Hadoop : query data from a self-hosted hadoop cluster

Hadoop is an affordable, reliable and scalable platform for big data storage and analysis – it runs on commodity hardware and it is open source. Technically speaking, the Hadoop platform is the answer to the unevitable question we face one day or another as we live in a data age – which is : how do we process tons of data efficiently ? It is not just about storage, but also, and even more, about implementing data processing models that can provide insights to decision makers in a competitive world – where everything has to be fast and resilient.

alt text Kanmeugne’s Blog – Hadoop : query data from a self-hosted hadoop cluster

There are many important concepts to know in order to understand the hadoop framework – in this tutorial we will focus on 3 of them :

Map/Reduce model : a programming model for data processing, inherently parallel, thus putting very large-scale data analysis into the hands of anyone with enough machines at their disposal. Map/Reduce program can be written in several popular languages – Java, Python, Ruby etc. – or wrapped using distributed tools, like Apache Hive, built on top of the hadoop platform.
HDFS : Hadoop comes with a distributed filesystem called HDFS, which stands for Hadoop Distributed Filesystem. HDFS is a filesystem designed for storing very large files with streaming data access patterns, running on clusters of commodity hardware
Apache YARN (Yet Another Resource Negotiator) is Hadoop’s cluster resource management system. YARN provides APIs for requesting and working with cluster resources, but these APIs are not typically used directly by user code. Instead, users write to higher-level APIs provided by distributed computing frameworks, which themselves are built on YARN and hide the resource management details from the user

To learn more about hadoop platform, the interested reader could have a look at this excellent book, published by Oreilly.

How To

Now let’s jump to the hands on tutorial. I will mostly focus on high level operations – data i/o and analysis – for the interested users could easily find more specific tutorials on low-level operations. Here, we will rapidly set up a custom cluster using docker compose, add some data in the corresponding HDFS filesystem, and process the data using Hive.
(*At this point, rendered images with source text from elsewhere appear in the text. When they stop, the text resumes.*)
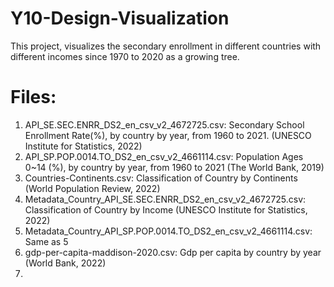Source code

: # Y10-Design-Visualization
This project, visualizes the secondary enrollment in different countries with different incomes since 1970 to 2020 as a growing tree.

# Files:
1. API_SE.SEC.ENRR_DS2_en_csv_v2_4672725.csv: Secondary School Enrollment Rate(%), by country by year, from 1960 to 2021. (UNESCO Institute for Statistics, 2022)
2. API_SP.POP.0014.TO_DS2_en_csv_v2_4661114.csv: Population Ages 0~14 (%), by country by year, from 1960 to 2021 (The World Bank, 2019)
3. Countries-Continents.csv: Classification of Country by Continents (World Population Review, 2022)
4. Metadata_Country_API_SE.SEC.ENRR_DS2_en_csv_v2_4672725.csv: Classification of Country by Income (UNESCO Institute for Statistics, 2022)
5. Metadata_Country_API_SP.POP.0014.TO_DS2_en_csv_v2_4661114.csv: Same as 5
6. gdp-per-capita-maddison-2020.csv: Gdp per capita by country by year (World Bank, 2022)
7. 
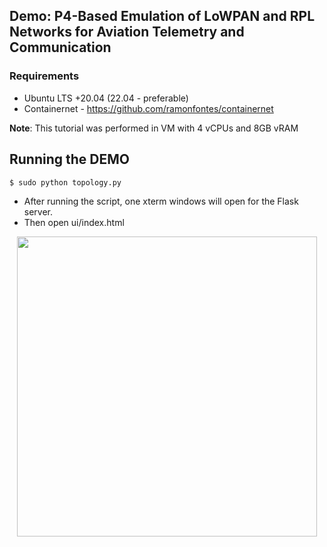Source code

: ## Demo: P4-Based Emulation of LoWPAN and RPL Networks for Aviation Telemetry and Communication

### Requirements

* Ubuntu LTS +20.04 (22.04 - preferable)
* Containernet - https://github.com/ramonfontes/containernet

**Note**: This tutorial was performed in VM with 4 vCPUs and 8GB vRAM 


## Running the DEMO
 
`$ sudo python topology.py`

* After running the script, one xterm windows will open for the Flask server.
* Then open ui/index.html

<p align="center">
  <img src="https://raw.githubusercontent.com/ramonfontes/demo-cnsm-2025/refs/heads/main/video.gif?raw=true" height="480">
</p>

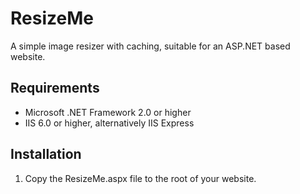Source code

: # ResizeMe

A simple image resizer with caching, suitable for an ASP.NET based website.

## Requirements

 * Microsoft .NET Framework 2.0 or higher
 * IIS 6.0 or higher, alternatively IIS Express

## Installation

 1. Copy the ResizeMe.aspx file to the root of your website.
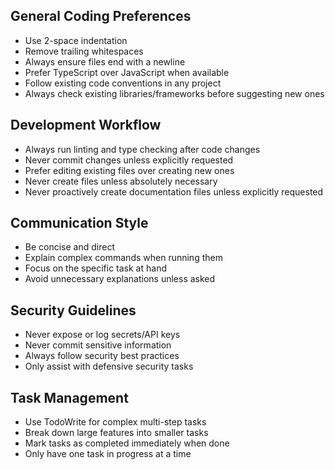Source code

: ## General Coding Preferences
- Use 2-space indentation
- Remove trailing whitespaces
- Always ensure files end with a newline
- Prefer TypeScript over JavaScript when available
- Follow existing code conventions in any project
- Always check existing libraries/frameworks before suggesting new ones

## Development Workflow
- Always run linting and type checking after code changes
- Never commit changes unless explicitly requested
- Prefer editing existing files over creating new ones
- Never create files unless absolutely necessary
- Never proactively create documentation files unless explicitly requested

## Communication Style
- Be concise and direct
- Explain complex commands when running them
- Focus on the specific task at hand
- Avoid unnecessary explanations unless asked

## Security Guidelines
- Never expose or log secrets/API keys
- Never commit sensitive information
- Always follow security best practices
- Only assist with defensive security tasks

## Task Management
- Use TodoWrite for complex multi-step tasks
- Break down large features into smaller tasks
- Mark tasks as completed immediately when done
- Only have one task in progress at a time
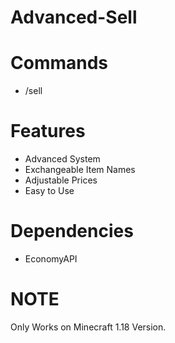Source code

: # Advanced-Sell

# Commands
- /sell

# Features
- Advanced System
- Exchangeable Item Names
- Adjustable Prices
- Easy to Use

# Dependencies
 - EconomyAPI

# NOTE
Only Works on Minecraft 1.18 Version.
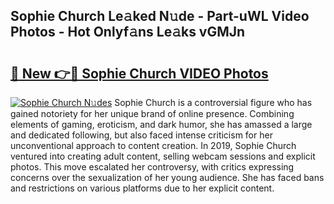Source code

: ## Sophie Church Le𝚊ked N𝚞de - Part-uWL Video Photos - Hot Onlyf𝚊ns Le𝚊ks vGMJn

# <h2><a href="http://ab48737.deff.icu/?id=Sophie+Church">🔗 New 👉🔴 Sophie Church VIDEO Photos</a></h2>

[![Sophie Church N𝚞des](https://i.imgur.com/rIISA9y.gif)](http://ab48737.deff.icu/?id=Sophie+Church)
Sophie Church is a controversial figure who has gained notoriety for her unique brand of online presence. Combining elements of gaming, eroticism, and dark humor, she has amassed a large and dedicated following, but also faced intense criticism for her unconventional approach to content creation. In 2019, Sophie Church ventured into creating adult content, selling webcam sessions and explicit photos. This move escalated her controversy, with critics expressing concerns over the sexualization of her young audience. She has faced bans and restrictions on various platforms due to her explicit content.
Set the self-hosted cluster

The full code for this tutorial is available from github, you just have to pull and run :

Clone and deploy the Hadoop Docker setup:
1 2 3 $ git clone https://github.com/kanmeugne/modern-data-architectures.git $ cd modern-data-architectures/handzon-hadoop-hive $ docker-compose up -d
This launches namenodes, datanodes, and supporting services in containers. It also creates a hive server, to create and query data in a hdfs-compatible database.
Check running containers:
1 $ docker ps
All Hadoop containers (namenode, datanode(s), etc.) should be listed.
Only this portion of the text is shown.